The Basketball Gods Must Be Crazy

Guard Marcus Williams was relieved to see Connecticut force overtime, but George Mason ultimately prevailed.
Guard Marcus Williams was relieved to see Connecticut force overtime, but George Mason ultimately prevailed. (By Jonathan Newton -- The Washington Post)
By John Feinstein
Monday, March 27, 2006

When Denham Brown's last-second shot hit the rim a third time and then dropped through the basket to force overtime in the Washington Region final between Connecticut and George Mason, Verizon Center was completely chaotic.

The Connecticut players and coaches, having somehow escaped defeat in the final seconds of regulation for a second straight game, were completely overjoyed.

"We had been on our heels; now we had a shot of adrenaline," Coach Jim Calhoun said. "I thought we were in good shape at that moment."

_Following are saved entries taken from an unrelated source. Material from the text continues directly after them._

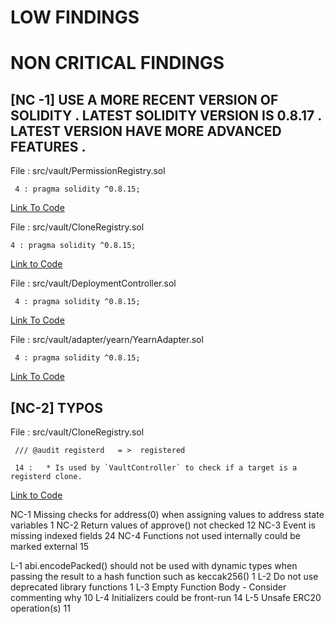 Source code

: # LOW FINDINGS

##

# NON CRITICAL FINDINGS 

##

## [NC -1]  USE A MORE RECENT VERSION OF SOLIDITY . LATEST SOLIDITY VERSION IS 0.8.17 . LATEST VERSION HAVE MORE ADVANCED FEATURES .

File : src/vault/PermissionRegistry.sol

     4 : pragma solidity ^0.8.15;

[Link To Code](https://github.com/code-423n4/2023-01-popcorn//blob/main/src/vault/PermissionRegistry.sol)

File : src/vault/CloneRegistry.sol

    4 : pragma solidity ^0.8.15;

[Link to Code](https://github.com/code-423n4/2023-01-popcorn//blob/main/src/vault/CloneRegistry.sol)

File : src/vault/DeploymentController.sol

     4 : pragma solidity ^0.8.15;

[Link To Code](https://github.com/code-423n4/2023-01-popcorn//blob/main/src/vault/DeploymentController.sol)

File : src/vault/adapter/yearn/YearnAdapter.sol

     4 : pragma solidity ^0.8.15;

[Link To Code](https://github.com/code-423n4/2023-01-popcorn//blob/main/src/vault/adapter/yearn/YearnAdapter.sol)




##

## [NC-2] TYPOS

File : src/vault/CloneRegistry.sol

     /// @audit registerd   = >  registered
 
     14 :   * Is used by `VaultController` to check if a target is a registerd clone.

 

[Link to Code](https://github.com/code-423n4/2023-01-popcorn//blob/main/src/vault/CloneRegistry.sol)








NC-1	Missing checks for address(0) when assigning values to address state variables	1
NC-2	Return values of approve() not checked	12
NC-3	Event is missing indexed fields	24
NC-4	Functions not used internally could be marked external	15

L-1	abi.encodePacked() should not be used with dynamic types when passing the result to a hash function such as keccak256()	1
L-2	Do not use deprecated library functions	1
L-3	Empty Function Body - Consider commenting why	10
L-4	Initializers could be front-run	14
L-5	Unsafe ERC20 operation(s)	11

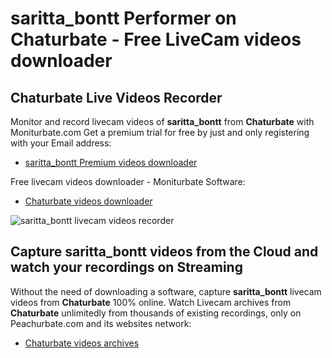 # saritta_bontt Performer on Chaturbate - Free LiveCam videos downloader

## Chaturbate Live Videos Recorder

Monitor and record livecam videos of **saritta_bontt** from **Chaturbate** with Moniturbate.com
Get a premium trial for free by just and only registering with your Email address:
* [saritta_bontt Premium videos downloader](https://moniturbate.com/request-demo-licence-key.html)

Free livecam videos downloader - Moniturbate Software:
* [Chaturbate videos downloader](https://moniturbate.com/moniturbate-download-software.html)

![saritta_bontt livecam videos recorder](https://peachurnet.com/templates/moniturbate-software.png)


## Capture saritta_bontt videos from the Cloud and watch your recordings on Streaming

Without the need of downloading a software, capture **saritta_bontt** livecam videos from **Chaturbate** 100% online.
Watch Livecam archives from **Chaturbate** unlimitedly from thousands of existing recordings, only on Peachurbate.com and its websites network:
* [Chaturbate videos archives](https://peachurnet.com/) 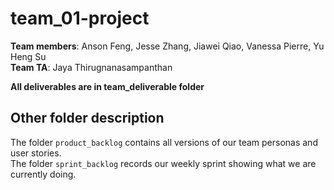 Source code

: # team_01-project
**Team members**: Anson Feng, Jesse Zhang, Jiawei Qiao, Vanessa Pierre, Yu Heng Su  
**Team TA**: Jaya Thirugnanasampanthan  

**All deliverables are in team_deliverable folder**  

## Other folder description
The folder `product_backlog` contains all versions of our team personas and user stories.  
The folder `sprint_backlog` records our weekly sprint showing what we are currently doing.  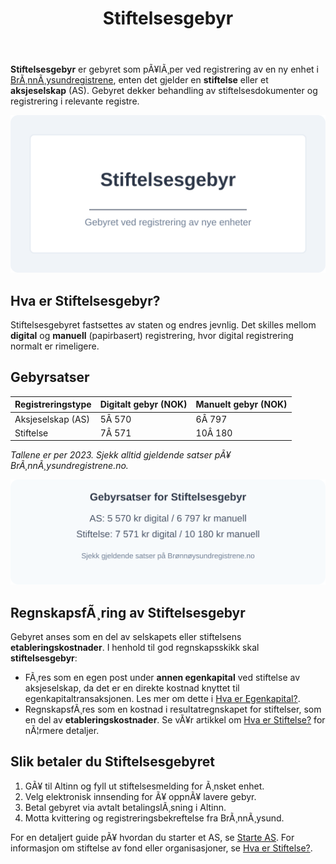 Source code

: ﻿---
title: "Stiftelsesgebyr"
meta_title: "Stiftelsesgebyr"
meta_description: '**Stiftelsesgebyr** er gebyret som pÃ¥lÃ¸per ved registrering av en ny enhet i [BrÃ¸nnÃ¸ysundregistrene](/blogs/regnskap/hva-er-bronnoeysundregistrene "Hva er B...'
slug: stiftelsesgebyr
type: blog
layout: pages/single
---

**Stiftelsesgebyr** er gebyret som pÃ¥lÃ¸per ved registrering av en ny enhet i [BrÃ¸nnÃ¸ysundregistrene](/blogs/regnskap/hva-er-bronnoeysundregistrene "Hva er BrÃ¸nnÃ¸ysundregistrene? Org.nr, Registrering og Tjenester"), enten det gjelder en **stiftelse** eller et **aksjeselskap** (AS). Gebyret dekker behandling av stiftelsesdokumenter og registrering i relevante registre.

![Illustrasjon av Stiftelsesgebyr](stiftelsesgebyr-image.svg)

## Hva er Stiftelsesgebyr?

Stiftelsesgebyret fastsettes av staten og endres jevnlig. Det skilles mellom **digital** og **manuell** (papirbasert) registrering, hvor digital registrering normalt er rimeligere.

## Gebyrsatser

| Registreringstype       | Digitalt gebyr (NOK) | Manuelt gebyr (NOK) |
|-------------------------|----------------------|---------------------|
| Aksjeselskap (AS)       | 5Â 570                | 6Â 797               |
| Stiftelse               | 7Â 571                | 10Â 180              |

*Tallene er per 2023. Sjekk alltid gjeldende satser pÃ¥ BrÃ¸nnÃ¸ysundregistrene.no.*

![Oversikt over gebyrsatser](stiftelsesgebyr-components.svg)

## RegnskapsfÃ¸ring av Stiftelsesgebyr

Gebyret anses som en del av selskapets eller stiftelsens **etableringskostnader**. I henhold til god regnskapsskikk skal **stiftelsesgebyr**:

* FÃ¸res som en egen post under **annen egenkapital** ved stiftelse av aksjeselskap, da det er en direkte kostnad knyttet til egenkapitaltransaksjonen. Les mer om dette i [Hva er Egenkapital?](/blogs/regnskap/hva-er-egenkapital "Hva er Egenkapital? Komplett Guide til Egenkapital i Regnskap").
* RegnskapsfÃ¸res som en kostnad i resultatregnskapet for stiftelser, som en del av **etableringskostnader**. Se vÃ¥r artikkel om [Hva er Stiftelse?](/blogs/regnskap/hva-er-stiftelse "Hva er Stiftelse? Juridisk Grunnlag og Regnskapsregler") for nÃ¦rmere detaljer.

## Slik betaler du Stiftelsesgebyret

1. GÃ¥ til Altinn og fyll ut stiftelsesmelding for Ã¸nsket enhet.
2. Velg elektronisk innsending for Ã¥ oppnÃ¥ lavere gebyr.
3. Betal gebyret via avtalt betalingslÃ¸sning i Altinn.
4. Motta kvittering og registreringsbekreftelse fra BrÃ¸nnÃ¸ysund.

For en detaljert guide pÃ¥ hvordan du starter et AS, se [Starte AS](/blogs/regnskap/starte-as "Starte AS: Steg-for-steg guide til Ã¥ stifte aksjeselskap"). For informasjon om stiftelse av fond eller organisasjoner, se [Hva er Stiftelse?](/blogs/regnskap/hva-er-stiftelse "Hva er Stiftelse? Juridisk Grunnlag og Regnskapsregler").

So did almost everyone else in the building.

"I thought it was over," said a tearful Tom Yeager, the commissioner of the Colonial Athletic Association. "I thought we were dead."

Similar thoughts crossed the mind of Liz Larranaga, sitting almost directly across from Yeager.

"We were so close," she said. " So close."

So close to the Final Four, yet so far. In as improbable a basketball game as anyone watching had ever seen, Mason had come from 12 points down late in the first half and nine points down early in the second half to seemingly have control of the game, leading 74-70 with 18 seconds left after two free throws by Lamar Butler. But after Brown's spectacular reverse layup finally dropped after banging the rim over and over, Mason's impossible dream looked just about dead.

Everyone seemed to be thinking the same thing: So close . . .

Except for one man. As it had been through every twist and turn of these extraordinary two weeks, Jim Larranaga's voice was as calm as ever when his stunned players came back to the huddle.

"Fellas, I want to tell you one thing," he said. "There's no place I'd rather be right now than here with you guys playing this game. You lapsed on defense for five seconds, so now we have to beat Connecticut for another five minutes. There's no reason we can't do it."

Under these circumstances, words such as these are often hollow. But this group of players believes everything Larranaga tells them. If he had told them at that moment it was about to snow on the court, they would have put on gloves and boots.